Saving Languages with Language Models

On February 19, 2024, the article “@llegra: a chatbot for Vallader” by Oliver Bendel and Dalil Jabou was published in the International Journal of Information Technology. From the abstract: “Extinct and endangered languages have been preserved primarily through audio conservation and the collection and digitization of scripts and have been promoted through targeted language acquisition efforts. Another possibility would be to build conversational agents like chatbots or voice assistants that can master these languages. This would provide an artificial, active conversational partner which has knowledge of the vocabulary and grammar and allows one to learn with it in a different way. The chatbot, @llegra, with which one can communicate in the Rhaeto-Romanic idiom Vallader was developed in 2023 based on GPT-4. It can process and output text and has voice output. It was additionally equipped with a manually created knowledge base. After laying the conceptual groundwork, this paper presents the preparation and implementation of the project. In addition, it summarizes the tests that native speakers conducted with the chatbot. A critical discussion elaborates advantages and disadvantages. @llegra could be a new tool for teaching and learning Vallader in a memorable and entertaining way through dialog. It not only masters the idiom, but also has extensive knowledge about the Lower Engadine, that is, the area where Vallader is spoken. In conclusion, it is argued that conversational agents are an innovative approach to promoting and preserving languages.” Oliver Bendel has been increasingly focusing on dead, extinct and endangered languages for some time. He believes that conversational agents can help to strengthen and save them.
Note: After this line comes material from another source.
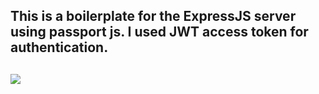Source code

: <h2>This is a boilerplate for the ExpressJS server using passport js. I used JWT access token for authentication. <h2/>

<img src="https://supertokens.com/static/b0172cabbcd583dd4ed222bdb83fc51a/9af93/jwt-structure.png"/>
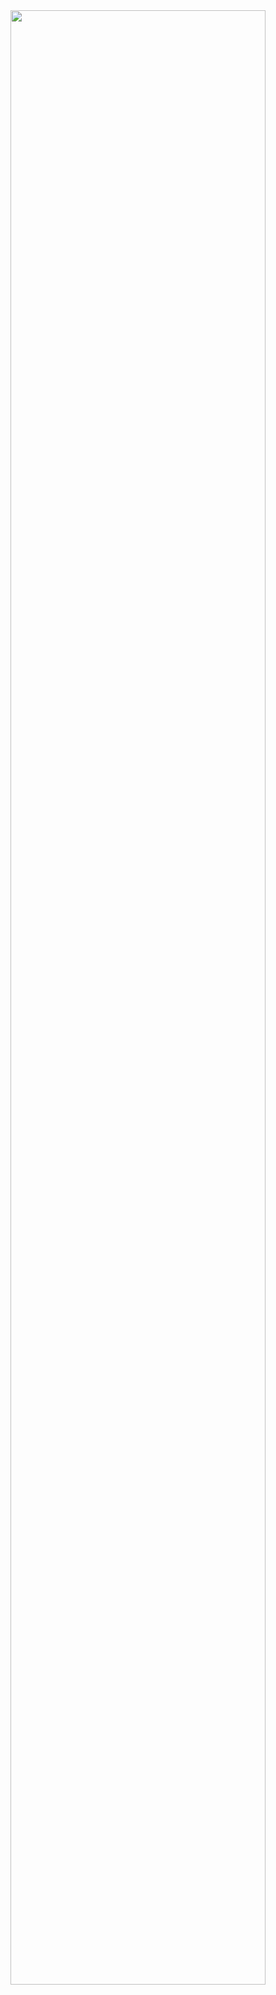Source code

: <img width="90%" src="https://github.com/sophiagu/a-diary/assets/14866379/cfe9d19f-f8a3-452e-9d02-da8c94d84ed7">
@llegra, a Chatbot for Vallader

Conversational agents have been a research subject of Prof. Dr. Oliver Bendel for a quarter of a century. He dedicated his doctoral thesis at the University of St. Gallen to them. At the School of Business FHNW, he developed them with his changing teams from 2012 to 2022, primarily in the context of machine ethics and social robotics. The philosopher of technology now devotes himself increasingly to dead, extinct, and endangered languages. After @ve (2022), a chatbot for Latin based on GPT-3, another project started in March 2023. The chatbot @llegra is developed by Dalil Jabou for the Rhaeto-Romanic idiom Vallader, which occurs in the Lower Engadine between Martina in the northeast and Zernez in the southwest, as well as in Val Müstair. The user can type text and gets text output. In addition, @llegra speaks with the help of a text-to-speech system from the company SlowSoft, which supports the project. The GPT-3 speech model produced rather unsatisfactory results. The breakthrough then came with the use of GPT-4. The knowledge base was supplemented with the help of four children’s books on Vallader. The project will be completed in August 2023. The results will be published thereafter.